Abuela está muy bien vestida esta tarde. Lleva puesto su traje de seda de la China  con estampado de rosas, una puntilla de hilo tejida a crochet y su broche de oro y ámbar. Se ve hermosa la abuela. Quizás sean los mágicos ocelos de Mignon los que le dan  a los de la anciana un especial brillo mientras  relata con acento misterioso: 

 

-La culpa de todo, la tiene mi madre. Mire que dejarme ir por la vida sin una advertencia siquiera, sin un  ¡cuidado!  Qué va, me ha dejado ir de fiestas, de pic nic, de playas y de excursiones sin decir agua va. Me levanta temprano, me da el desayuno en la cocina, me peina las trenzas y me envía al colegio con un bolsoncito de cuero del que estoy  muy orgullosa. Mi uniforme es una maravilla, usamos unos hermosos uniformes azules con cuello marinero y una gorrita de tripulante que todos los otros colegios nos envidian. A medida que uno crece puede ganar méritos y eso significa tener hermosos cordones dorados o jinetas de seda que se ven la mar de bien. Mi colegio es siempre el que mejor luce en los desfiles patrióticos.

Cada tarde, después de almuerzo y todavía con el uniforme del colegio puesto, parto yo a casa de la señorita Soto   a lidiar con el piano. No es que me guste mucho, pero mi madre siempre dice que una señorita no es tal si no puede acompañarse al piano cuando canta y yo soy una hija obediente, aunque corra por allí el ingrato rumor de que  atraigo las calamidades.

            Sea como sea, ya lo dije, no es mi culpa. Yo sólo hago lo que me dicen  y si mamá me hubiera aclarado el origen de mi nombre no tendríamos nada que lamentar. ¡Armida! Llama mamá,  y yo cruzo toda la casa para satisfacer sus deseos. Todo el día mamá siempre está  llamándome, hasta que terminé dándome cuenta de que lo que más le gusta de mí a mamá es el sonido de mi nombre: ¡Armida, Armida!

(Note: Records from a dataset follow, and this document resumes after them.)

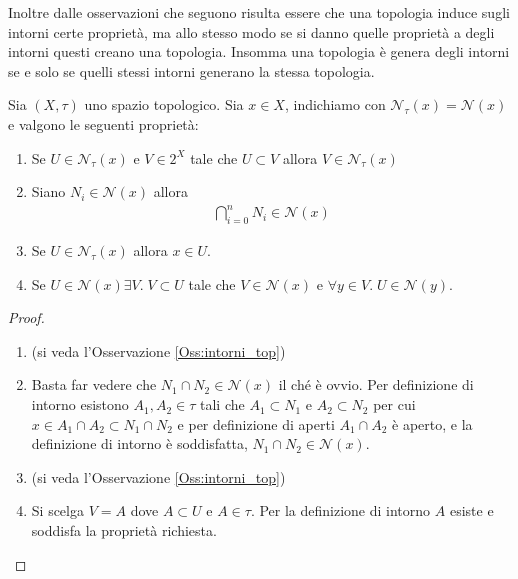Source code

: Inoltre dalle osservazioni che seguono risulta essere che una topologia induce sugli intorni certe proprietà, ma allo stesso modo se si danno quelle proprietà a degli intorni questi creano una topologia. Insomma una topologia è genera degli intorni se e solo se quelli stessi intorni generano la stessa topologia. 

\begin{proposition}
	Sia $(X,\tau)$ uno spazio topologico. Sia $x \in X$, indichiamo con $\mathcal{N}_\tau(x) = \mathcal{N}(x)$ e valgono le seguenti proprietà:
	\begin{enumerate}
		\item Se $U \in \mathcal{N}_\tau(x)$ e $V \in 2^X$ tale che $U \subset V$ allora $V \in \mathcal{N}_\tau(x)$
		\item Siano $N_i \in \mathcal{N}(x)$ allora 
		\begin{equation}
		\begin{aligned}
			\bigcap^{n}_{i=0} N_i \in \mathcal{N}(x)
		\end{aligned}
		\end{equation}
		\item Se $U \in \mathcal{N}_\tau(x)$ allora $x \in U$. 
		\item Se $U \in \mathcal{N}(x) \exists V . \; V \subset U$ tale che $V \in \mathcal{N}(x)$ e $\forall y \in V. \; U \in \mathcal{N}(y)$.
	\end{enumerate}
\end{proposition}
\begin{proof}
	\begin{enumerate}
		\item  (si veda l'Osservazione \ref{Oss:intorni_top})
		\item Basta far vedere che $N_1 \cap N_2 \in \mathcal{N}(x)$ il ché è ovvio. Per definizione di intorno esistono $A_1, A_2 \in \tau$ tali che $A_1 \subset N_1$ e $A_2 \subset N_2$ per cui $x \in A_1 \cap A_2 \subset N_1 \cap N_2$ e per definizione di aperti $A_1 \cap A_2$ è aperto, e la definizione di intorno è soddisfatta, $N_1 \cap N_2 \in \mathcal{N}(x)$.
		\item  (si veda l'Osservazione \ref{Oss:intorni_top})
		\item Si scelga $V = A$ dove $A \subset U$ e $A \in \tau$. Per la definizione di intorno $A$ esiste e soddisfa la proprietà richiesta. 
	\end{enumerate}
\end{proof}  

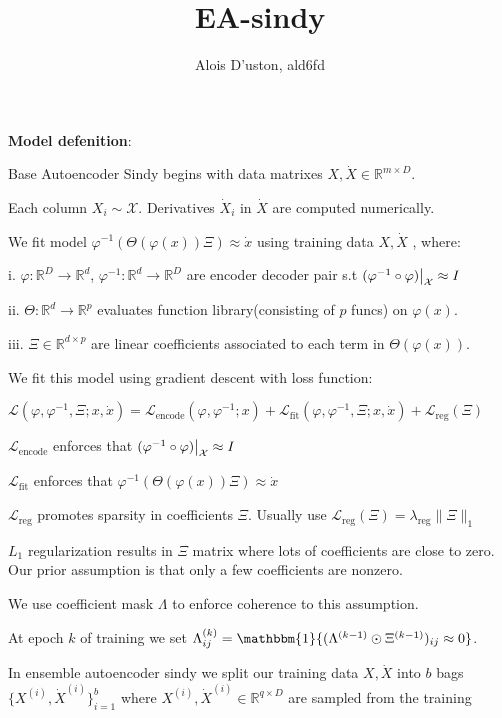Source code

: \documentclass[11pt]{article}
\title{ EA-sindy}
\author{Alois D'uston,  ald6fd}
\newcommand{\indi}{\mathbbm{1}}
\newcommand{\R}{\mathbb{R}}
\newcommand{\tb}{\textbf}
\newcommand{\norm}[2]{\| #1 \|_{#2}}
\newcommand{\restrict}[2]{#1\big{|}_{#2}}
\newcommand{\func}[3]{#1: #2\rightarrow#3}
\begin{document}
\maketitle


\tb{Model defenition}:

Base Autoencoder Sindy begins with data matrixes $X,  \dot{X} \in \R^{m \times D}$. 

Each column $X_i \sim \mathcal{X}$.  Derivatives $\dot{X}_i$ in  $\dot{X}$ are computed numerically.  
 
We fit model $\varphi^{-1}(\Theta(\varphi(x))\Xi) \approx \dot{x}$  using training data $X,  \dot{X}$ , where:


i.  $\func{\varphi}{\R^D}{\R^d}$, $\func{\varphi^{-1}}{\R^d}{\R^D}$ are encoder decoder pair s.t  
$\restrict{(\varphi^{-1} \circ \varphi)}{\mathcal{X}} \approx  I$

ii.  $\func{\Theta}{\R^d}{\R^p}$ evaluates function library(consisting of $p$ funcs) on $\varphi(x)$.

iii.  $\Xi \in \R^{d \times p}$ are linear coefficients associated to each term in ${\Theta}(\varphi(x))$.

We fit this model using gradient descent with loss function:

$\mathcal{L}(\varphi, \varphi^{-1},  \Xi ; x ,\dot{x}) = \mathcal{L}_\text{encode}(\varphi, \varphi^{-1}; x) + \mathcal{L}_\text{fit}(\varphi, \varphi^{-1},\Xi; x,\dot{x}) + \mathcal{L}_\text{reg}(\Xi)$

 $\mathcal{L}_\text{encode}$ enforces that $\restrict{(\varphi^{-1} \circ \varphi)}{\mathcal{X}} \approx  I$
 
 $\mathcal{L}_\text{fit}$ enforces that $\varphi^{-1}(\Theta(\varphi(x))\Xi) \approx \dot{x}$

 $\mathcal{L}_\text{reg}$ promotes sparsity in  coefficients $\Xi$.
 Usually   use $\mathcal{L}_\text{reg}(\Xi) = \lambda_\text{reg}\norm{\Xi}{1}$
 
 $L_1$ regularization results in $\Xi$ matrix where lots of coefficients are close to zero.  Our prior assumption is that only a few coefficients are nonzero. 
 
  We use coefficient mask $\Lambda$ to enforce coherence to this assumption.  
 
 At epoch $k$ of training we set $\Lambda ^{(k)}_{ij} = \indi\{(\Lambda ^{(k-1)}\odot \Xi^{(k-1)})_{ij} \approx 0\}$.
 
 \pagebreak
 
 
 In ensemble autoencoder sindy we split our training data $X,\dot{X}$ 	into $b$ bags $\{X^{(i)},  \dot{X}^{(i)}\}_{i=1}^b$ where $X^{(i)},\dot{X}^{(i)} \in \R^{q \times D}$ are sampled from the training 
 
\end{document}
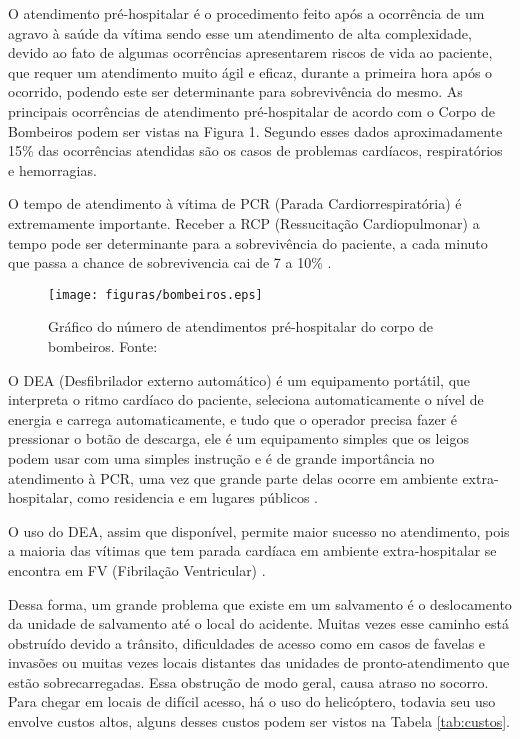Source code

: O atendimento pré-hospitalar é o procedimento feito após a ocorrência de um agravo à saúde da vítima \cite{SBC} sendo esse um atendimento de alta complexidade, 
devido ao fato de algumas ocorrências apresentarem riscos de vida ao paciente, que requer um atendimento muito ágil e eficaz, durante a primeira hora após o ocorrido, 
podendo este ser determinante para sobrevivência do mesmo.\cite{PQA} 
As principais ocorrências de atendimento pré-hospitalar de acordo com o Corpo de Bombeiros podem ser vistas na Figura 1. Segundo esses dados aproximadamente 15\% das ocorrências atendidas são os casos de problemas cardíacos, respiratórios e hemorragias.


O tempo de atendimento à vítima de PCR (Parada Cardiorrespiratória) é extremamente importante. Receber a RCP (Ressucitação Cardiopulmonar) a tempo pode ser determinante para a sobrevivência do paciente, a cada minuto que passa a chance de sobrevivencia cai de 7 a 10\% \cite{SBC}. 
 \begin{figure}[H]
	\flushleft
		\texttt{[image: figuras/bombeiros.eps]}
	\caption[Gráfico do número de atendimentos pré-hospitalar do corpo de bombeiros]{Gráfico do número de atendimentos pré-hospitalar do corpo de bombeiros. Fonte: \cite{bombeiro}}
\end{figure}

O DEA (Desfibrilador externo automático) é um equipamento portátil, que interpreta o ritmo cardíaco do paciente, seleciona automaticamente o nível de energia e carrega automaticamente, e tudo que o operador precisa fazer é pressionar o botão de descarga, ele é um equipamento simples que os leigos podem usar com uma simples instrução e é de grande importância no atendimento à PCR, uma vez que grande parte delas ocorre em ambiente extra-hospitalar, como residencia e em lugares públicos \cite{SBC}.

O uso do DEA, assim que disponível, permite maior sucesso no atendimento, pois a maioria das vítimas que tem parada cardíaca em ambiente extra-hospitalar se encontra em FV (Fibrilação Ventricular) \cite{SBC}.

Dessa forma, um grande  problema  que existe em um salvamento é o deslocamento da unidade de salvamento até o local do acidente. Muitas vezes esse caminho está obstruído devido a trânsito, dificuldades de acesso como em casos de favelas e invasões ou muitas vezes locais distantes das unidades de pronto-atendimento que estão sobrecarregadas. Essa obstrução de modo geral, causa atraso no socorro.
Para chegar em locais de difícil acesso, há o uso do helicóptero, todavia seu uso envolve custos altos, alguns desses custos podem ser vistos
na Tabela \ref{tab:custos}.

            Siempre fuí, como ya dije, una niña  buena y complaciente. No es culpa mía que las figuras de porcelana se tiren de bruces a mi paso o que las copas de Baccarat se suiciden lanzándose desde el último piso del buffet. ¡Ni siquiera las toco, apenas paso por allí!  Yo no hago nada para que las sillas del comedor se desbaraten cuando papá se sienta en ellas  y me declaro absolutamente inocente de que las polillas hayan devorado el tapiz de Bayona que la abuela heredó de su tía Beatriz.

 

            Es un azote esta niñita, el apocalipsis en persona. Zzummm, zzummmm. Por lo menos una vez a la semana se sala la sopa o se queman los bizcochos. De doce huevos que ponen las gallinas, tres al menos están hueros. La leche se corta día por medio y apenas recién comprada,  la harina ya está llena de gorgojos. Por su culpa, en esta casa nada sale bien.

Momentito, no estoy exagerando, díganme si en alguna otra casa han caído los niños enfermos de paperas, alfombrilla y tos ferina todos los años. Si acaso hay otra familia a cuya abuela se le suelten los tornillos una vez a la semana y le dé por practicar la cuerda floja en el tendedero, especialmente cuando esta abuela ya cumplió los ochenta y dos. Zzummm, zzummm. Díganme, a ver.

           

            La señorita Soto siempre me recibe de mala cara. No es lo que se llama una persona sutil. Desde mi segunda clase tiene todos los muebles cubiertos con sábanas blancas y vaya uno a saber dónde guarda esos bibelots y copas de plata  que divisé la primera vez. ¡Cómo si fuera culpa mía que el gato hubiera tenido su cola en mi camino y que en cuanto se la pisé haya salido saltando y maullando como si le hubiera dado el mal de San Vito!

¡Gato loco! Se  paseó dando brincos enloquecidos  por los estantes, las sillas tapizadas de felpa y  la mesa de comedor. Las  pastorcillas y los flautistas de porcelana volaban de aquí para allá.   Cuando  el  minino llegó al piano, a la señorita Soto ya le había dado un soponcio y estaba desmayada en el piso, así que por suerte no vio la poza que la bestezuela dejó sobre la cubierta. Su madre, muy diligente, ya la había secado cuando ella se recuperó del  desmayo, pero quedó para siempre una aureola ligeramente más clara. No hay clase en que la señorita Soto no pase su mano por allí con aire de melancolía. Después me da una mirada fea y me regaña:

            -¡Cuidado con esos arpegios, Armida!

-¡Cómo si yo hubiera tenido la culpa de algo!

            Mi vida no es cosa de risa. ¡Un mundo le costó a mi madre que la señorita Soto accediera a continuar con las lecciones!  Mi padre zanjó el asunto con una bonificación generosa. Vale la pena pagar por unas horas de calma, dijo el traidor. Cómo si yo hubiera sido responsable, como si no fuera mamá la que…

            Mis relaciones con la señorita Soto mejoraron en forma radical a partir  del día que el piano terminó por desafinarse  del todo. Las clases se suspendieron por dos semanas y entonces mi padre, desesperado, anduvo la ciudad de arriba abajo hasta que dio con un afinador. El día que el señor López  logró por fin dejar el piano perfectamente afinado, cosa que le tomó  una semana más,  la señorita Soto se olvidó totalmente de nuestras dificultades.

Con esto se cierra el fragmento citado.